Puddles and mudfights sound great, too! One of my friends and I got got into a HUGE waterfight one time in the rain with puddles, and we were 21! It was a riot. It's so fun to cut loose sometimes and have fun that way.

Thanks for sharing that--I enjoyed reading about it.

Heidi

HeidiRose

co-cl, Sexual Abuse Healing Board

iVillage Member
Registered: 04-07-2003
Sat, 07-05-2003 - 1:42pm
Oh Lord i agree! I was just asked that question again the other day. "What did you dream of being when you grow up?" I have never had an answer. All i ever wanted to be was a mom. Jobs never factored in and anything that had ever been suggested to me was so dissappointing as to have been dismissed. My bio-mom's mother suggested i "hitchhike around Europe and come back and be a hairdressor". Excuse me? If my parents had asspirations for me i never heard them. Just the one that i never tell anybody the truth. Oh Look! I'm dissappointing them again.
iVillage Member
Registered: 05-14-2003
Sat, 07-05-2003 - 2:34pm
I guess I should answer my question!

There are some things I'd like to go back to, like going back to performing vocally and taking voice lessons again. The voice lessons cost money monthly, though, and I feel that now isn't the right time since our kids are at the ages where they are doing teams, lessons, etc.

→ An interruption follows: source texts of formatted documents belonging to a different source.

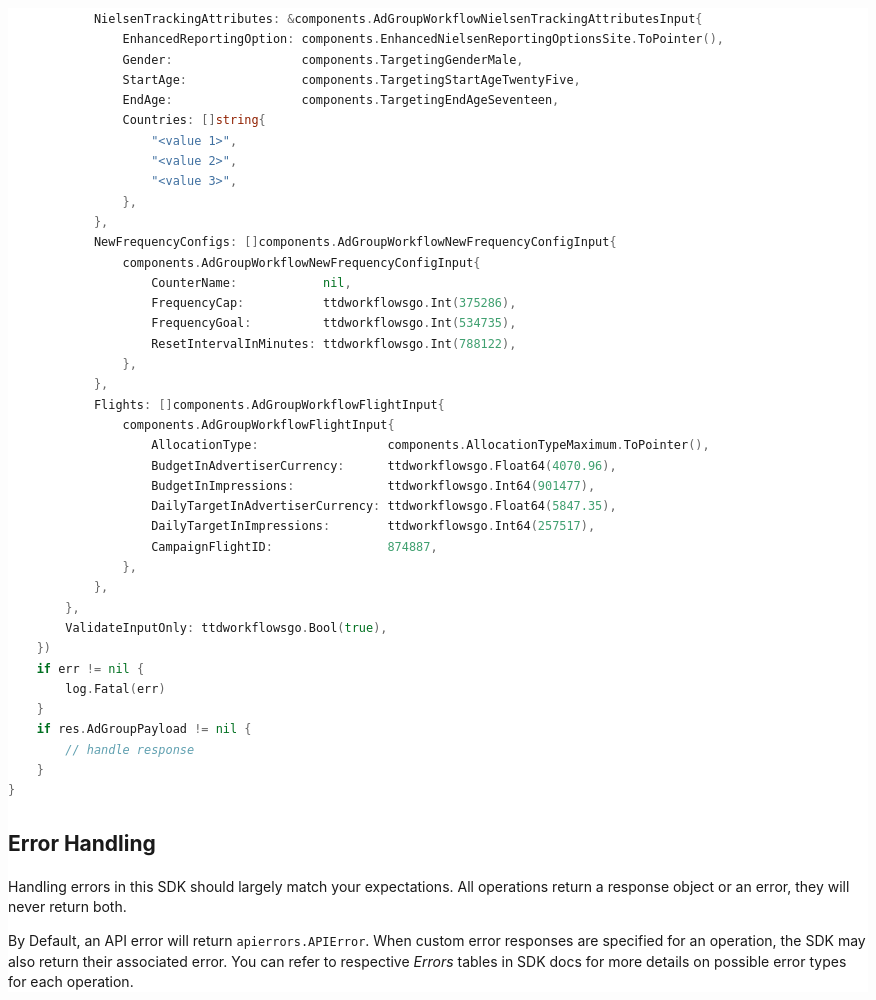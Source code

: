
 ```go
			NielsenTrackingAttributes: &components.AdGroupWorkflowNielsenTrackingAttributesInput{
				EnhancedReportingOption: components.EnhancedNielsenReportingOptionsSite.ToPointer(),
				Gender:                  components.TargetingGenderMale,
				StartAge:                components.TargetingStartAgeTwentyFive,
				EndAge:                  components.TargetingEndAgeSeventeen,
				Countries: []string{
					"<value 1>",
					"<value 2>",
					"<value 3>",
				},
			},
			NewFrequencyConfigs: []components.AdGroupWorkflowNewFrequencyConfigInput{
				components.AdGroupWorkflowNewFrequencyConfigInput{
					CounterName:            nil,
					FrequencyCap:           ttdworkflowsgo.Int(375286),
					FrequencyGoal:          ttdworkflowsgo.Int(534735),
					ResetIntervalInMinutes: ttdworkflowsgo.Int(788122),
				},
			},
			Flights: []components.AdGroupWorkflowFlightInput{
				components.AdGroupWorkflowFlightInput{
					AllocationType:                  components.AllocationTypeMaximum.ToPointer(),
					BudgetInAdvertiserCurrency:      ttdworkflowsgo.Float64(4070.96),
					BudgetInImpressions:             ttdworkflowsgo.Int64(901477),
					DailyTargetInAdvertiserCurrency: ttdworkflowsgo.Float64(5847.35),
					DailyTargetInImpressions:        ttdworkflowsgo.Int64(257517),
					CampaignFlightID:                874887,
				},
			},
		},
		ValidateInputOnly: ttdworkflowsgo.Bool(true),
	})
	if err != nil {
		log.Fatal(err)
	}
	if res.AdGroupPayload != nil {
		// handle response
	}
}

```



## Error Handling

Handling errors in this SDK should largely match your expectations. All operations return a response object or an error, they will never return both.

By Default, an API error will return `apierrors.APIError`. When custom error responses are specified for an operation, the SDK may also return their associated error. You can refer to respective *Errors* tables in SDK docs for more details on possible error types for each operation.
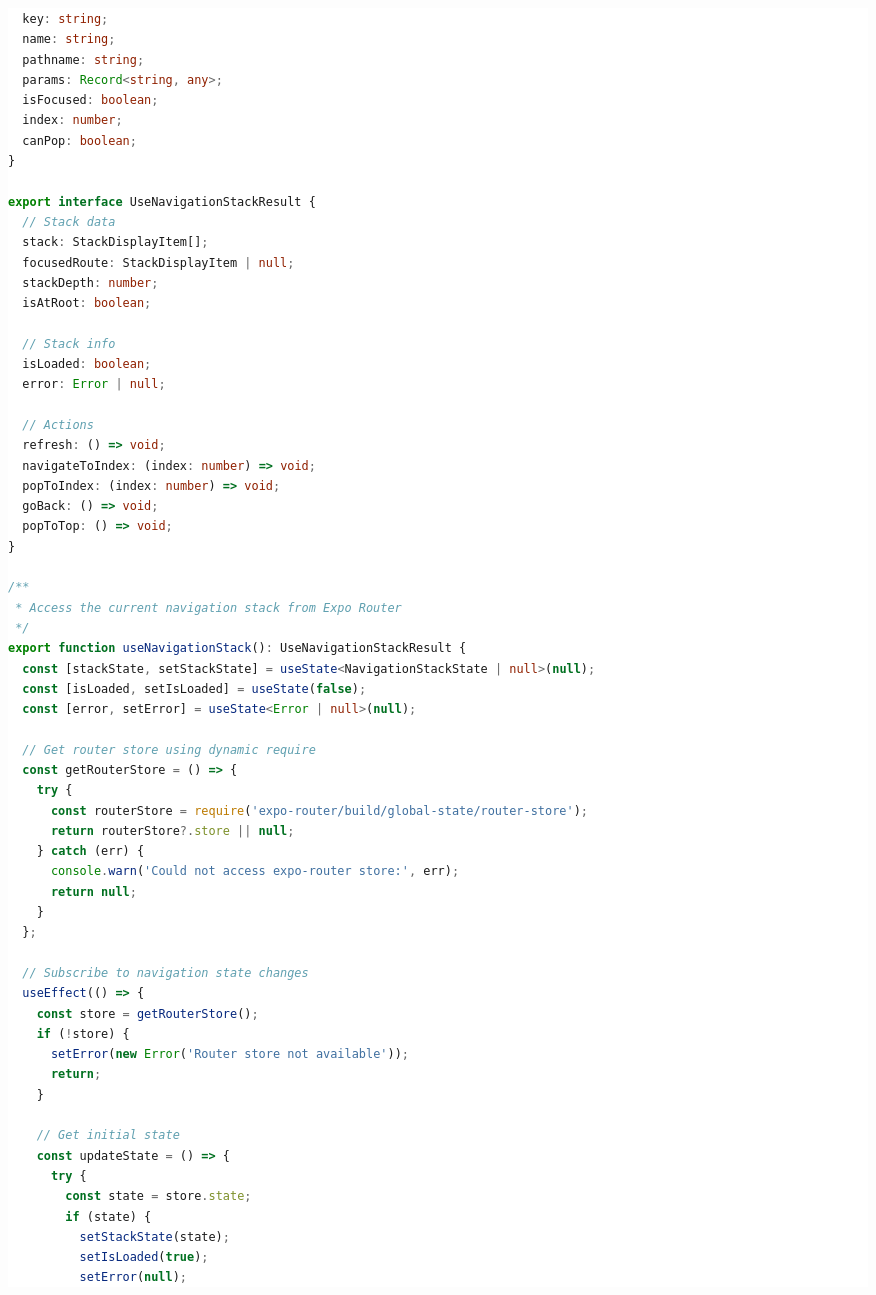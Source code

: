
```typescript
  key: string;
  name: string;
  pathname: string;
  params: Record<string, any>;
  isFocused: boolean;
  index: number;
  canPop: boolean;
}

export interface UseNavigationStackResult {
  // Stack data
  stack: StackDisplayItem[];
  focusedRoute: StackDisplayItem | null;
  stackDepth: number;
  isAtRoot: boolean;

  // Stack info
  isLoaded: boolean;
  error: Error | null;

  // Actions
  refresh: () => void;
  navigateToIndex: (index: number) => void;
  popToIndex: (index: number) => void;
  goBack: () => void;
  popToTop: () => void;
}

/**
 * Access the current navigation stack from Expo Router
 */
export function useNavigationStack(): UseNavigationStackResult {
  const [stackState, setStackState] = useState<NavigationStackState | null>(null);
  const [isLoaded, setIsLoaded] = useState(false);
  const [error, setError] = useState<Error | null>(null);

  // Get router store using dynamic require
  const getRouterStore = () => {
    try {
      const routerStore = require('expo-router/build/global-state/router-store');
      return routerStore?.store || null;
    } catch (err) {
      console.warn('Could not access expo-router store:', err);
      return null;
    }
  };

  // Subscribe to navigation state changes
  useEffect(() => {
    const store = getRouterStore();
    if (!store) {
      setError(new Error('Router store not available'));
      return;
    }

    // Get initial state
    const updateState = () => {
      try {
        const state = store.state;
        if (state) {
          setStackState(state);
          setIsLoaded(true);
          setError(null);
```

I thought of something I'd like to do that doesn't involve money, though. We live really close to the mountains, and there is a paved trail in one area that goes to the foot of the waterfalls there. We've been a few times for Cub Scout pack meeting and as a family, because my daughter loves going up there and hiking up the falls. There is also a creek there with lots of rocks in the bed, and I love the sound of the water rushing over those rocks. I've been trying to be more consistent with exercise, and have often thought how neat it would be to drive up there (only takes about 15 minutes) and do my walking on the paved trail, and then sit on one of the big rocks along the creek and read, write or just quietly enjoy myself. I haven't done it, and think that is something I could do for myself.

Heidi

HeidiRose

co-cl, Sexual Abuse Healing Board

iVillage Member
Registered: 03-25-2003
Mon, 07-07-2003 - 10:19pm
Okay, probably a really stupid question, and if the answer were a snake, it would probably have bit me by now. What the heck is an SAHM?

Nurturing myself. My most favorite thing is to play with my grandson. He's 19 months old and I adore him. We discovered puddles recently. He has a new bubble mower and walking around barefooted outside, he meandered through a puddle. The look on his face as he felt the puddle on his feet, and looked down to see it and experimented with his feet and wound up stomping around in circles and sitting down to splash with his hands was most excellent. He is a little miracle just being alive and healthy and a little bit developmentally behind, so every discovery is that much more precious.

Also, reading. I like Harry Potter books. Mysteries, too. No brainer type things. I've just read a mystery series by a lady whose last name is Evanavich (sp?). One for the Money is the title of one of them (I think). Two for the Dough is another (I think). Hubby doesn't understand why I like to read though, since I can never remember authors or titles and sometimes get confused and merge two or more book plots together in my head.

And water. Floating and reading is perfect.